1945年,美国科学家范尼瓦·布什(Vannevar Bush)发表了《诚如所思》(As We May Think),首次提出了“记忆扩展器”(Memex)的概念。这个构想远早于个人电脑和互联网的诞生,却以惊人的前瞻性预示了未来信息技术的发展方向,并对后来的超文本(Hypertext)和个人计算领域产生了深远的影响。
“记忆拓展器”的核心逻辑,是通过技术手段,将个人的知识和记忆外部化,使其成为一个可供随时访问的“外接大脑”。
Glass所做的事情,正是Memex理念在AI时代的具象实现。它不再局限于存储文档和书籍,而是将用户动态的、实时的“行为”本身作为记录对象,通过大型语言模型的“关联索引”,最终实现一个远超任何传统知识库的、活的、个人的记忆系统。
Glass这个项目更深远的目标——“为每个人建立一个活的数字克隆”,则是这一理念的极致延伸。它不仅要成为你的记忆,更渴望成为你的“代理”,一个可以理解你、模仿你、甚至代替你执行任务的数字孪生。
但现实是,目前Glass的体验显然距离这个目标还很遥远:Glass需要你手动输入OpenAI或Gemini的API Keys,现阶段Glass也提供了登录账号、免费试用开发团队提供的API Key额度的解决方案。同时正常使用也需要前置安装Python与Node环境库,虽然门槛实际上并不高,但也并没有达到“开箱即用”的地步。
即便如此,Glass在开源之后还是迅速在GitHub上吸引了不少关注,短短四天已经破超过3K Star,迅速在AI工具圈走红。
在Glass背后,开发团队Pickle是一家致力于构建“数字思维扩展(Digital Mind Extension)”的公司。他们刚刚在上个月从Y Combinator吸引到了60亿韩元(约3100万人民币)的投资。
Pickle脱胎于另一个开源项目Cheating Daddy,而Cheating Daddy又是另一个“臭名昭著”的项目Cluely的开源版本——后者在今年曾因为闭源、付费以及最重要的面试作弊这一卖点颇受关注,同时也引来的诸多争议。

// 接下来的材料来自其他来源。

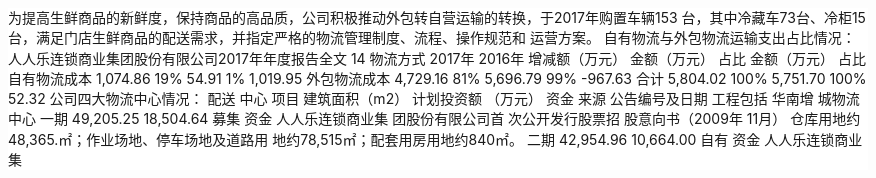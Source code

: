 为提高生鲜商品的新鲜度，保持商品的高品质，公司积极推动外包转自营运输的转换，于2017年购置车辆153
台，其中冷藏车73台、冷柜15台，满足门店生鲜商品的配送需求，并指定严格的物流管理制度、流程、操作规范和
运营方案。
自有物流与外包物流运输支出占比情况：
人人乐连锁商业集团股份有限公司2017年年度报告全文
14
物流方式
2017年
2016年
增减额（万元）
金额（万元）
占比
金额（万元）
占比
自有物流成本
1,074.86
19%
54.91
1%
1,019.95
外包物流成本
4,729.16
81%
5,696.79
99%
-967.63
合计
5,804.02
100%
5,751.70
100%
52.32
公司四大物流中心情况：
配送
中心
项目
建筑面积（m2）
计划投资额
（万元）
资金
来源
公告编号及日期
工程包括
华南增
城物流
中心
一期
49,205.25
18,504.64
募集
资金
人人乐连锁商业集
团股份有限公司首
次公开发行股票招
股意向书（2009年
11月）
仓库用地约48,365.㎡；作业场地、停车场地及道路用
地约78,515㎡；配套用房用地约840㎡。
二期
42,954.96
10,664.00
自有
资金
人人乐连锁商业集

由于Pickle项目中存在大量Cheating Daddy项目的内容直接复用,目前Cheating Daddy创始人就这一点在X上对Pickle发起讨伐,指责“开源项目并不意味着可以拿来照抄”,但这件事尚未得到Pickle团队的正面回应。
但目前作为一个轻量级的解决方案,Glass仍然不失为一种值得观察的思路;此前主打“全天候记录用户信息”的Rewind.ai项目,就因为对设备的内存占用过高,同时对结构化内容整理效果不尽人意,因而迅速退出AI工具的主流舞台。
Glass这类产品所代表的“主动感知AI”,这个曾在科幻作品中反复出现,代表着高效与智能的词汇,距离真正到我们的日常生活中落地,或许已经不远。
一个轻量级工具的脱颖而出,更是说明了这个过程中,用户核心需求的提炼——没错,一个完美的记忆体的确很强大,AI的辅助也的确很努力,但人们想得到的,或许仅仅是一个能让自己工作更顺畅、思考更专注的普通的好工具。